NASA Is Now Accepting Ideas For A Mission To Europa


Europa — a moon of Jupiter first discovered by Galileo — never ceases to surprise and amaze astronomers and amateurs alike. Last December astronomers announced water plumes erupting 100 miles high from the moon’s icy south pole. It was the best evidence yet that Europa, heated internally by the powerful tidal forces generated by Jupiter’s gravity, has a deep subsurface ocean. It caused the search for life in the outer solar system to take quite a turn.

Now, NASA has issued a Request for Information (RFI) to science and engineering communities for ideas for a mission to the enigmatic moon. Any ideas need to address fundamental questions about the subsurface ocean and the search for life beyond Earth.

In my newly self-appointed role as inheritor to Galileo…

As the spiritual leader of the hyperreal religion practiced by the Posthuman Flight Club…

I say: No.

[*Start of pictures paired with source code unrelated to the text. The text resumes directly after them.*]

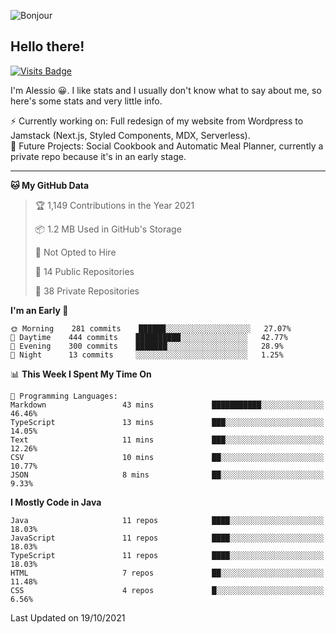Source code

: ![Bonjour](https://i.redd.it/ayih4qogh2a51.png)

## Hello there!
[![Visits Badge](https://badges.pufler.dev/visits/PandaSekh/PandaSekh)](https://alessiofranceschi.me)

I'm Alessio 😀. I like stats and I usually don't know what to say about me, so here's some stats and very little info.

⚡ Currently working on: Full redesign of my website from Wordpress to Jamstack (Next.js, Styled Components, MDX, Serverless).  
🤔 Future Projects: Social Cookbook and Automatic Meal Planner, currently a private repo because it's in an early stage.

---

<!--START_SECTION:waka-->
**🐱 My GitHub Data** 

> 🏆 1,149 Contributions in the Year 2021
 > 
> 📦 1.2 MB Used in GitHub's Storage 
 > 
> 🚫 Not Opted to Hire
 > 
> 📜 14 Public Repositories 
 > 
> 🔑 38 Private Repositories  
 > 
**I'm an Early 🐤** 

```text
🌞 Morning    281 commits    ██████░░░░░░░░░░░░░░░░░░░   27.07% 
🌆 Daytime    444 commits    ██████████░░░░░░░░░░░░░░░   42.77% 
🌃 Evening    300 commits    ███████░░░░░░░░░░░░░░░░░░   28.9% 
🌙 Night      13 commits     ░░░░░░░░░░░░░░░░░░░░░░░░░   1.25%

```


📊 **This Week I Spent My Time On** 

```text
💬 Programming Languages: 
Markdown                 43 mins             ███████████░░░░░░░░░░░░░░   46.46% 
TypeScript               13 mins             ███░░░░░░░░░░░░░░░░░░░░░░   14.05% 
Text                     11 mins             ███░░░░░░░░░░░░░░░░░░░░░░   12.26% 
CSV                      10 mins             ██░░░░░░░░░░░░░░░░░░░░░░░   10.77% 
JSON                     8 mins              ██░░░░░░░░░░░░░░░░░░░░░░░   9.33%

```

**I Mostly Code in Java** 

```text
Java                     11 repos            ████░░░░░░░░░░░░░░░░░░░░░   18.03% 
JavaScript               11 repos            ████░░░░░░░░░░░░░░░░░░░░░   18.03% 
TypeScript               11 repos            ████░░░░░░░░░░░░░░░░░░░░░   18.03% 
HTML                     7 repos             ██░░░░░░░░░░░░░░░░░░░░░░░   11.48% 
CSS                      4 repos             █░░░░░░░░░░░░░░░░░░░░░░░░   6.56%

```



 Last Updated on 19/10/2021
<!--END_SECTION:waka-->
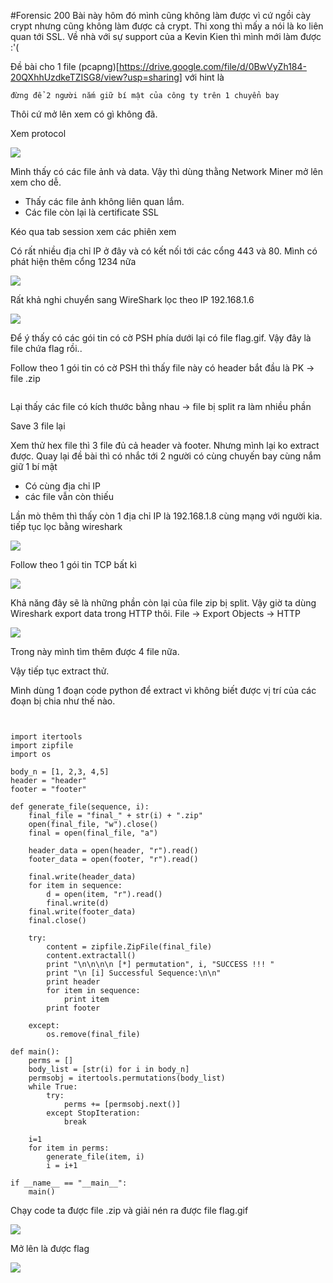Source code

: ﻿#Forensic 200
Bài này hôm đó mình cũng không làm được vì cứ ngồi cày crypt nhưng cũng không làm được cả crypt. Thi xong thì mấy a nói là ko liên quan tới SSL. Về nhà với sự support của a Kevin Kien thì mình mới làm được :'(

Đề bài cho 1 file (pcapng)[https://drive.google.com/file/d/0BwVyZh184-20QXhhUzdkeTZISG8/view?usp=sharing] với hint là 

`đừng để 2 người nắm giữ bí mật của công ty trên 1 chuyển bay`

Thôi cứ mở lên xem có gì không đã. 

Xem protocol

<img src="http://i.imgur.com/6Bw6lmr.png">

Mình thấy có các file ảnh và data. Vậy thì dùng thằng Network Miner mở lên xem cho dễ.

- Thấy các file ảnh không liên quan lắm.
- Các file còn lại là certificate SSL

Kéo qua tab session xem các phiên xem 

Có rất nhiều địa chỉ IP ở đây và có kết nối tới các cổng 443 và 80. Mình có phát hiện thêm cổng 1234 nữa

<img src="http://i.imgur.com/HQZzyow.png">

Rất khả nghi chuyển sang WireShark lọc theo IP 192.168.1.6

<img src="http://i.imgur.com/KkBE8Xg.png">

Để ý thấy có các gói tin có cờ PSH phía dưới lại có file flag.gif. Vậy đây là file chứa flag rồi..

Follow theo 1 gói tin có cờ PSH thì thấy file này có header bắt đầu là PK -> file .zip

<img src="">

Lại thấy các file có kích thước bằng nhau -> file bị split ra làm nhiều phần

Save 3 file lại

Xem thử hex file thì 3 file đủ cả header và footer. Nhưng mình lại ko extract được. Quay lại đề bài thì có nhắc tới 2 người có cùng chuyến bay cùng nắm giữ 1 bí mật

- Có cùng địa chỉ IP
- các file vẫn còn thiếu

Lần mò thêm thì thấy còn 1 địa chỉ IP là 192.168.1.8 cùng mạng với người kia. tiếp tục lọc bằng wireshark

<img src="http://i.imgur.com/GoBBAHi.png">

Follow theo 1 gói tin TCP bất kì

<img src="http://i.imgur.com/AEsBR3K.png">

Khả năng đây sẽ là những phần còn lại của file zip bị split. Vậy giờ ta dùng Wireshark export data trong HTTP thôi.
File -> Export Objects -> HTTP

<img src="http://i.imgur.com/al3Cmgz.png">

Trong này mình tìm thêm được 4 file nữa. 

Vậy tiếp tục extract thử.


Mình dùng 1 đoạn code python để extract vì không biết được vị trí của các đoạn bị chia như thế nào.

```

 
import itertools
import zipfile
import os
 
body_n = [1, 2,3, 4,5]
header = "header"
footer = "footer"
 
def generate_file(sequence, i):
    final_file = "final_" + str(i) + ".zip"
    open(final_file, "w").close()
    final = open(final_file, "a")
 
    header_data = open(header, "r").read()
    footer_data = open(footer, "r").read()
 
    final.write(header_data)
    for item in sequence:
        d = open(item, "r").read()
        final.write(d)
    final.write(footer_data)
    final.close()
 
    try:
        content = zipfile.ZipFile(final_file)
        content.extractall()
        print "\n\n\n\n [*] permutation", i, "SUCCESS !!! "
        print "\n [i] Successful Sequence:\n\n"
        print header
        for item in sequence:
            print item
        print footer
 
    except:
        os.remove(final_file)
 
def main():
    perms = []
    body_list = [str(i) for i in body_n]
    permsobj = itertools.permutations(body_list)
    while True:
        try:
            perms += [permsobj.next()]
        except StopIteration:
            break
 
    i=1
    for item in perms:
        generate_file(item, i)
        i = i+1
 
if __name__ == "__main__":
    main()

```

Chạy code ta được file .zip và giải nén ra được file flag.gif

<img src="http://i.imgur.com/Yke88lK.png">


Mở lên là được flag

<img src="http://i.imgur.com/q7Zi6x5.png">

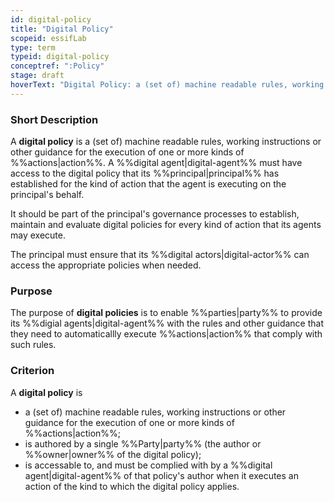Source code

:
 ```yaml
---
id: digital-policy
title: "Digital Policy"
scopeid: essifLab
type: term
typeid: digital-policy
conceptref: ":Policy"
stage: draft
hoverText: "Digital Policy: a (set of) machine readable rules, working instructions or other guidance for the execution of one or more kinds of actions, that digital agents have access to and must use when executing such actions."
---
```


### Short Description
A **digital policy** is a (set of) machine readable rules, working instructions or other guidance for the execution of one or more kinds of %%actions|action%%. A %%digital agent|digital-agent%% must have access to the digital policy that its %%principal|principal%% has established for the kind of action that the agent is executing on the principal's behalf. 

It should be part of the principal's governance processes to establish, maintain and evaluate digital policies for every kind of action that its agents may execute.

The principal must ensure that its %%digital actors|digital-actor%% can access the appropriate policies when needed.

### Purpose
The purpose of **digital policies** is to enable %%parties|party%% to provide its %%digial agents|digital-agent%% with the rules and other guidance that they need to automaticallly execute %%actions|action%% that comply with such rules. 

### Criterion
A **digital policy** is 
- a (set of) machine readable rules, working instructions or other guidance for the execution of one or more kinds of %%actions|action%%;
- is authored by a single %%Party|party%% (the author or %%owner|owner%% of the digital policy);
- is accessable to, and must be complied with by a %%digital agent|digital-agent%% of that policy's author when it executes an action of the kind to which the digital policy applies.



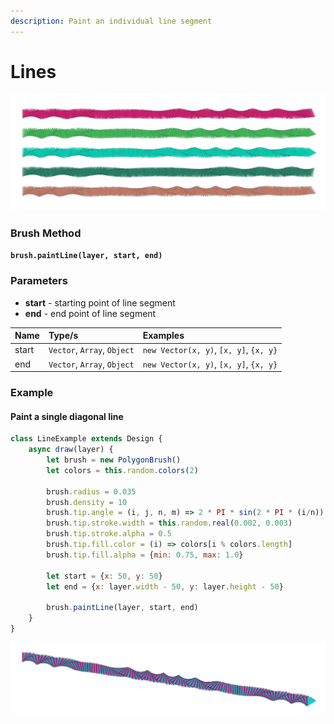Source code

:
 ```yaml
---
description: Paint an individual line segment
---
```


# Lines

![](../../.gitbook/assets/a02e10.png)

### Brush Method

**`brush.paintLine(layer, start, end)`**

### Parameters

* **start** - starting point of line segment
* **end** - end point of line segment

| Name | Type/s | Examples |
| :--- | :--- | :--- |
| start | `Vector`, `Array`, `Object` | `new Vector(x, y)`, `[x, y]`, `{x, y}` |
| end | `Vector`, `Array`, `Object` | `new Vector(x, y)`, `[x, y]`, `{x, y}` |

### Example

#### Paint a single diagonal line

```javascript
class LineExample extends Design {
    async draw(layer) {
        let brush = new PolygonBrush()
        let colors = this.random.colors(2)
        
        brush.radius = 0.035
        brush.density = 10
        brush.tip.angle = (i, j, n, m) => 2 * PI * sin(2 * PI * (i/n))
        brush.tip.stroke.width = this.random.real(0.002, 0.003)
        brush.tip.stroke.alpha = 0.5
        brush.tip.fill.color = (i) => colors[i % colors.length]
        brush.tip.fill.alpha = {min: 0.75, max: 1.0}
        
        let start = {x: 50, y: 50}
        let end = {x: layer.width - 50, y: layer.height - 50}
        
        brush.paintLine(layer, start, end)
    }
}
```

![Example Output](../../.gitbook/assets/8dbf66.png)



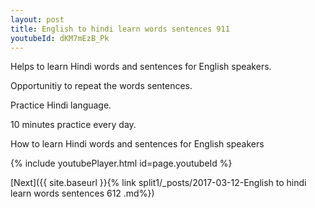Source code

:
 ```yaml
---
layout: post
title: English to hindi learn words sentences 911 
youtubeId: dKM7mEzB_Pk
---
```

 
 
Helps to learn Hindi words and sentences for English speakers.

Opportunitiy to repeat the words sentences. 

Practice Hindi language. 
 
10 minutes practice every day. 
 
How to learn Hindi words and sentences for English speakers 
 
{% include youtubePlayer.html id=page.youtubeId %}
 
 
[Next]({{ site.baseurl }}{% link  split1/_posts/2017-03-12-English to hindi learn words sentences 612 .md%})
 
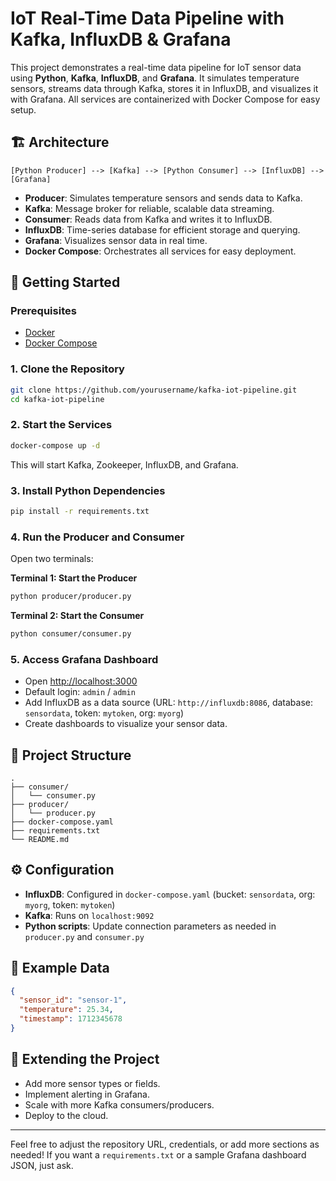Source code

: # IoT Real-Time Data Pipeline with Kafka, InfluxDB & Grafana

This project demonstrates a real-time data pipeline for IoT sensor data using **Python**, **Kafka**, **InfluxDB**, and **Grafana**. It simulates temperature sensors, streams data through Kafka, stores it in InfluxDB, and visualizes it with Grafana. All services are containerized with Docker Compose for easy setup.

## 🏗️ Architecture

```
[Python Producer] --> [Kafka] --> [Python Consumer] --> [InfluxDB] --> [Grafana]
```

- **Producer**: Simulates temperature sensors and sends data to Kafka.
- **Kafka**: Message broker for reliable, scalable data streaming.
- **Consumer**: Reads data from Kafka and writes it to InfluxDB.
- **InfluxDB**: Time-series database for efficient storage and querying.
- **Grafana**: Visualizes sensor data in real time.
- **Docker Compose**: Orchestrates all services for easy deployment.

## 🚀 Getting Started

### Prerequisites

- [Docker](https://www.docker.com/get-started)
- [Docker Compose](https://docs.docker.com/compose/)

### 1. Clone the Repository

```bash
git clone https://github.com/yourusername/kafka-iot-pipeline.git
cd kafka-iot-pipeline
```

### 2. Start the Services

```bash
docker-compose up -d
```

This will start Kafka, Zookeeper, InfluxDB, and Grafana.

### 3. Install Python Dependencies

```bash
pip install -r requirements.txt
```

### 4. Run the Producer and Consumer

Open two terminals:

**Terminal 1: Start the Producer**
```bash
python producer/producer.py
```

**Terminal 2: Start the Consumer**
```bash
python consumer/consumer.py
```

### 5. Access Grafana Dashboard

- Open [http://localhost:3000](http://localhost:3000)
- Default login: `admin` / `admin`
- Add InfluxDB as a data source (URL: `http://influxdb:8086`, database: `sensordata`, token: `mytoken`, org: `myorg`)
- Create dashboards to visualize your sensor data.

## 📂 Project Structure

```
.
├── consumer/
│   └── consumer.py
├── producer/
│   └── producer.py
├── docker-compose.yaml
├── requirements.txt
└── README.md
```

## ⚙️ Configuration

- **InfluxDB**: Configured in `docker-compose.yaml` (bucket: `sensordata`, org: `myorg`, token: `mytoken`)
- **Kafka**: Runs on `localhost:9092`
- **Python scripts**: Update connection parameters as needed in `producer.py` and `consumer.py`

## 📝 Example Data

```json
{
  "sensor_id": "sensor-1",
  "temperature": 25.34,
  "timestamp": 1712345678
}
```

## 🧩 Extending the Project

- Add more sensor types or fields.
- Implement alerting in Grafana.
- Scale with more Kafka consumers/producers.
- Deploy to the cloud.

---

Feel free to adjust the repository URL, credentials, or add more sections as needed! If you want a `requirements.txt` or a sample Grafana dashboard JSON, just ask.
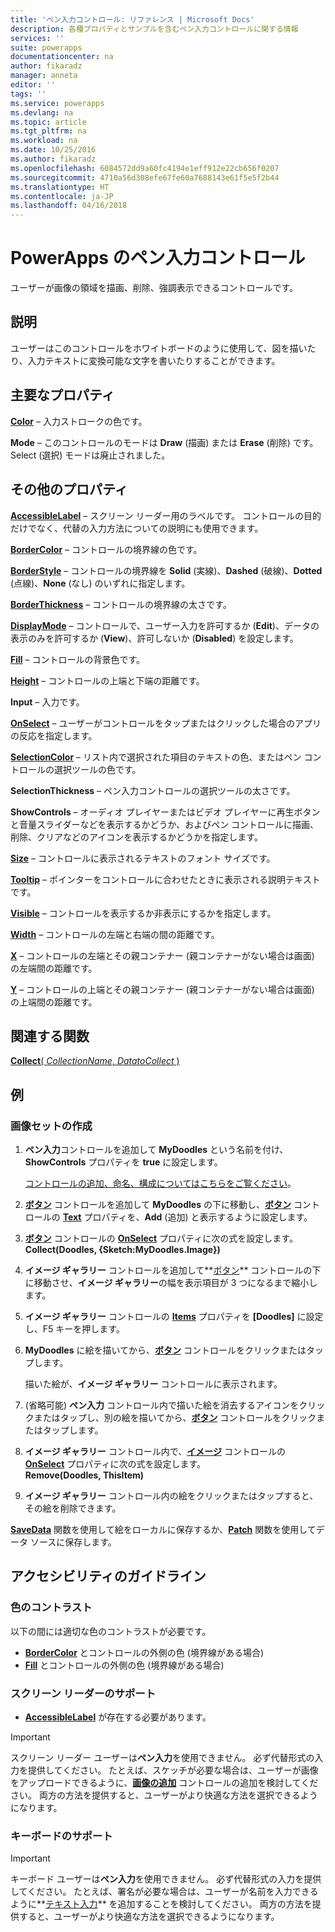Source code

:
 ```yaml
---
title: 'ペン入力コントロール: リファレンス | Microsoft Docs'
description: 各種プロパティとサンプルを含むペン入力コントロールに関する情報
services: ''
suite: powerapps
documentationcenter: na
author: fikaradz
manager: anneta
editor: ''
tags: ''
ms.service: powerapps
ms.devlang: na
ms.topic: article
ms.tgt_pltfrm: na
ms.workload: na
ms.date: 10/25/2016
ms.author: fikaradz
ms.openlocfilehash: 6084572dd9a60fc4194e1eff912e22cb656f0207
ms.sourcegitcommit: 4710a56d308efe67fe60a7688143e61f5e5f2b44
ms.translationtype: HT
ms.contentlocale: ja-JP
ms.lasthandoff: 04/16/2018
---
```

# <a name="pen-input-control-in-powerapps"></a>PowerApps のペン入力コントロール
ユーザーが画像の領域を描画、削除、強調表示できるコントロールです。

## <a name="description"></a>説明
ユーザーはこのコントロールをホワイトボードのように使用して、図を描いたり、入力テキストに変換可能な文字を書いたりすることができます。

## <a name="key-properties"></a>主要なプロパティ
**[Color](properties-color-border.md)** – 入力ストロークの色です。

**Mode** – このコントロールのモードは **Draw** (描画) または **Erase** (削除) です。  Select (選択) モードは廃止されました。

## <a name="additional-properties"></a>その他のプロパティ
**[AccessibleLabel](properties-accessibility.md)** – スクリーン リーダー用のラベルです。 コントロールの目的だけでなく、代替の入力方法についての説明にも使用できます。

**[BorderColor](properties-color-border.md)** – コントロールの境界線の色です。

**[BorderStyle](properties-color-border.md)** – コントロールの境界線を **Solid** (実線)、**Dashed** (破線)、**Dotted** (点線)、**None** (なし) のいずれに指定します。

**[BorderThickness](properties-color-border.md)** – コントロールの境界線の太さです。

**[DisplayMode](properties-core.md)** – コントロールで、ユーザー入力を許可するか (**Edit**)、データの表示のみを許可するか (**View**)、許可しないか (**Disabled**) を設定します。

**[Fill](properties-color-border.md)** – コントロールの背景色です。

**[Height](properties-size-location.md)** – コントロールの上端と下端の距離です。

**Input** – 入力です。

**[OnSelect](properties-core.md)** – ユーザーがコントロールをタップまたはクリックした場合のアプリの反応を指定します。

**[SelectionColor](properties-color-border.md)** – リスト内で選択された項目のテキストの色、またはペン コントロールの選択ツールの色です。

**SelectionThickness** – ペン入力コントロールの選択ツールの太さです。

**ShowControls** – オーディオ プレイヤーまたはビデオ プレイヤーに再生ボタンと音量スライダーなどを表示するかどうか、およびペン コントロールに描画、削除、クリアなどのアイコンを表示するかどうかを指定します。

**[Size](properties-text.md)** – コントロールに表示されるテキストのフォント サイズです。

**[Tooltip](properties-core.md)** – ポインターをコントロールに合わせたときに表示される説明テキストです。

**[Visible](properties-core.md)** – コントロールを表示するか非表示にするかを指定します。

**[Width](properties-size-location.md)** – コントロールの左端と右端の間の距離です。

**[X](properties-size-location.md)** – コントロールの左端とその親コンテナー (親コンテナーがない場合は画面) の左端間の距離です。

**[Y](properties-size-location.md)** – コントロールの上端とその親コンテナー (親コンテナーがない場合は画面) の上端間の距離です。

## <a name="related-functions"></a>関連する関数
[**Collect**( *CollectionName*, *DatatoCollect* )](../functions/function-clear-collect-clearcollect.md)

## <a name="example"></a>例
### <a name="create-a-set-of-images"></a>画像セットの作成
1. **ペン入力**コントロールを追加して **MyDoodles** という名前を付け、**ShowControls** プロパティを **true** に設定します。
   
    [コントロールの追加、命名、構成についてはこちらをご覧ください](../add-configure-controls.md)。
2. **[ボタン](control-button.md)** コントロールを追加して **MyDoodles** の下に移動し、**[ボタン](control-button.md)** コントロールの **[Text](properties-core.md)** プロパティを、**Add** (追加) と表示するように設定します。
3. **[ボタン](control-button.md)** コントロールの **[OnSelect](properties-core.md)** プロパティに次の式を設定します。<br>
   **Collect(Doodles, {Sketch:MyDoodles.Image})**
4. **イメージ ギャラリー** コントロールを追加して**[ボタン](control-button.md)** コントロールの下に移動させ、**イメージ ギャラリー**の幅を表示項目が 3 つになるまで縮小します。
5. **イメージ ギャラリー** コントロールの **[Items](properties-core.md)** プロパティを **[Doodles]** に設定し、F5 キーを押します。
6. **MyDoodles** に絵を描いてから、**[ボタン](control-button.md)** コントロールをクリックまたはタップします。
   
    描いた絵が、**イメージ ギャラリー** コントロールに表示されます。
7. (省略可能) **ペン入力** コントロール内で描いた絵を消去するアイコンをクリックまたはタップし、別の絵を描いてから、**[ボタン](control-button.md)** コントロールをクリックまたはタップします。
8. **イメージ ギャラリー** コントロール内で、**[イメージ](control-image.md)** コントロールの  **[OnSelect](properties-core.md)** プロパティに次の式を設定します。<br>
   **Remove(Doodles, ThisItem)**
9. **イメージ ギャラリー** コントロール内の絵をクリックまたはタップすると、その絵を削除できます。

**[SaveData](../functions/function-savedata-loaddata.md)** 関数を使用して絵をローカルに保存するか、**[Patch](../functions/function-patch.md)** 関数を使用してデータ ソースに保存します。


## <a name="accessibility-guidelines"></a>アクセシビリティのガイドライン
### <a name="color-contrast"></a>色のコントラスト
以下の間には適切な色のコントラストが必要です。
* **[BorderColor](properties-color-border.md)** とコントロールの外側の色 (境界線がある場合)
* **[Fill](properties-color-border.md)** とコントロールの外側の色 (境界線がある場合)

### <a name="screen-reader-support"></a>スクリーン リーダーのサポート
* **[AccessibleLabel](properties-accessibility.md)** が存在する必要があります。
> [!IMPORTANT]
> スクリーン リーダー ユーザーは**ペン入力**を使用できません。 必ず代替形式の入力を提供してください。 たとえば、スケッチが必要な場合は、ユーザーが画像をアップロードできるように、**[画像の追加](control-add-picture.md)** コントロールの追加を検討してください。 両方の方法を提供すると、ユーザーがより快適な方法を選択できるようになります。

### <a name="keyboard-support"></a>キーボードのサポート
> [!IMPORTANT]
> キーボード ユーザーは**ペン入力**を使用できません。 必ず代替形式の入力を提供してください。 たとえば、署名が必要な場合は、ユーザーが名前を入力できるように**[テキスト入力](control-text-input.md)** を追加することを検討してください。 両方の方法を提供すると、ユーザーがより快適な方法を選択できるようになります。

No, no, no, no, no, NO!

I say: exercise some patience and restraint.

I say: take only readings.

I declare Europa a protected moon in the solar system’s ecology.

If there really is the highest chance of life there we should tread as gently as possible. Taking each step with maximum certainty.

And right now there is clear doubt that we can send something there that won’t be carrying microscopic life from our own biosphere. (http://www.sciencedaily.com/releases/2014/05/140502120231.htm)

And whilst I can dig on panspermia, I’m not ready to be party to what amounts to ecological colonization just yet.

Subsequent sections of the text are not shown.